Note that the error rate of 1e-15 is at the level of any individual wire within a slice. In other words, in a conformant BoW interface, no indvidual wire within the interface would have an error-rate exceeding 1e-15.
The maximum 20% - 80% rise-time at the output of BoW TX shall not exceed 23% of a UI. For example, for a BoW-128 transmitter, the 20% - 80% rise-time shall not exceed 28.75 ps. This rise-time shall be simulated with the TX (including all of its parasitics) driving an ideal load of 50 Ω (Zchan).
The maximum timing mismatch between CLK+ and CLK- outputs at the TX shall not exceed 2.5% of a UI. For example, for a BoW-128 TX, the timing mismatch shall not exceed 3.125 ps.
For timing-error specifications provided in the following sections that are impacted by transmitter jitter, this jitter must be evaluated for CLK edges that are up to Nck-d UI earlier than the CLK edge that launched the data bit being captured at the receiver. This is due to the fact that even though jitter on the data edges may be correlated with the CLK jitter, the slicer in the RX side is likely to use a different CLK edge due to delays in the RX-side clock alignment circuit (usually a DLL and clock distribution). See Section 10.3.7 for the receiver's requirements. For BoW-256 mode and lower rates, Nck-d = 3 UI. For BoW-384 mode, Nckd = 5 UI, and for BoW-512 mode, Nck-d = 6 UI.
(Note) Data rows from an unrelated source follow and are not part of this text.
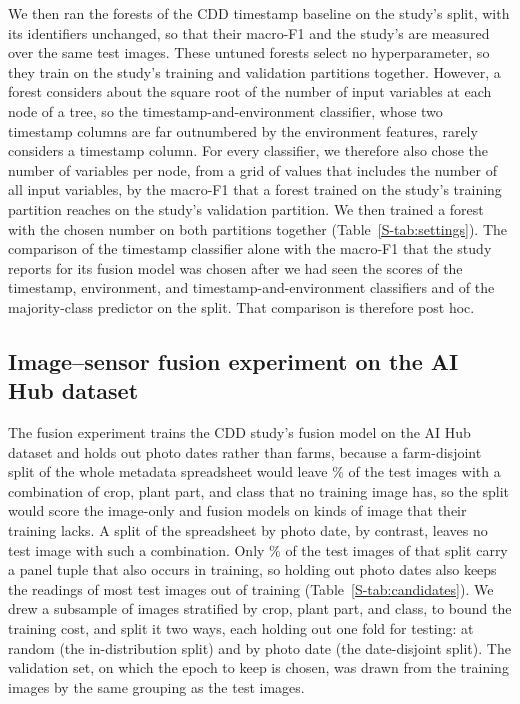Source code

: \documentclass[preprint,12pt,authoryear,nopreprintline]{elsarticle}
\begin{document}
We then ran the forests of the CDD timestamp baseline on the study's split, with its
identifiers unchanged, so that their macro-F1 and the study's are measured over the
same test images. These untuned forests select no hyperparameter, so they train on the
study's training and validation partitions together. However, a forest considers about
the square root
of the number of input variables at each node of a tree, so the
timestamp-and-environment classifier, whose two timestamp columns are far outnumbered by the environment features, rarely considers a timestamp column. For every classifier,
we therefore also chose the number of variables per node, from a grid of values that
includes the number of all input variables, by the macro-F1 that a forest trained on the study's training
partition reaches on the study's validation partition. We then trained a forest with
the chosen number on both partitions together (Table~\ref{S-tab:settings}). The comparison of the timestamp classifier alone with the macro-F1 that the study
reports for its fusion model was chosen after we had seen the scores of the timestamp, environment, and timestamp-and-environment classifiers and
of the majority-class predictor on the split. That comparison is therefore post hoc.

\subsection{Image--sensor fusion experiment on the AI Hub dataset}
\label{sec:fusion-design}

The fusion experiment trains the CDD study's fusion model on the AI Hub dataset and
holds out photo dates rather than farms, because a farm-disjoint split of the whole
metadata spreadsheet would leave \farmUncoveredPct{}\% of the test images with a
combination of crop, plant part, and class that no training image has, so the split would score the image-only and fusion models on kinds of image that their
training lacks. A split of the
spreadsheet by photo date, by contrast, leaves no test image with such a combination.
Only \candidateDateLeak{}\% of the test images of that split carry a panel tuple that
also occurs in training, so holding out photo dates also keeps the readings of most test images out
of training (Table~\ref{S-tab:candidates}). We drew a subsample of
\subsampleSize{} images stratified by crop, plant part, and class, to bound the
training cost, and split it two ways, each holding out one fold for testing: at random
(the in-distribution split) and by photo date (the date-disjoint split). The validation set, on which the epoch to keep is chosen, was drawn from the training
images by the same grouping as the test images.
\end{document}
In order to properly account for the jitter filtering/peaking that will occur due to the difference in delay between the data launching edge at the TX and the data capturing edge at the RX, when evaluating the transmitter's jitter (and whether it meets the requirements described in this document), the jitter at the TX output that is correlated between the CLK and D lines shall be filtered by the following frequency-dependent transfer function:
Htx_jit(jω) = 1-e(-jωtclk-d)
where tclk-d is the delay between the CLK edge that launched the data bit and the CLK edge used to capture it. Note that jitter that is not correlated between the CLK and D signals shall not be filtered by this transfer function. (I.e., if the CLK signal and a given D signal have completely independent sources of jitter added to them such as non-shared portions of the clock distribution network, those jitter sources shall not be filtered by Htx_jit(jω). Since the total TX jitter after filtering by this transfer function might not be monotonic with tclk-d, and since receiver implementations may realize varying values of tclk-d, a transmitter must meet all related specifications for tclk-d = Nd*Tbit, with Nd taking all integer values between 1 and Nck-d+1.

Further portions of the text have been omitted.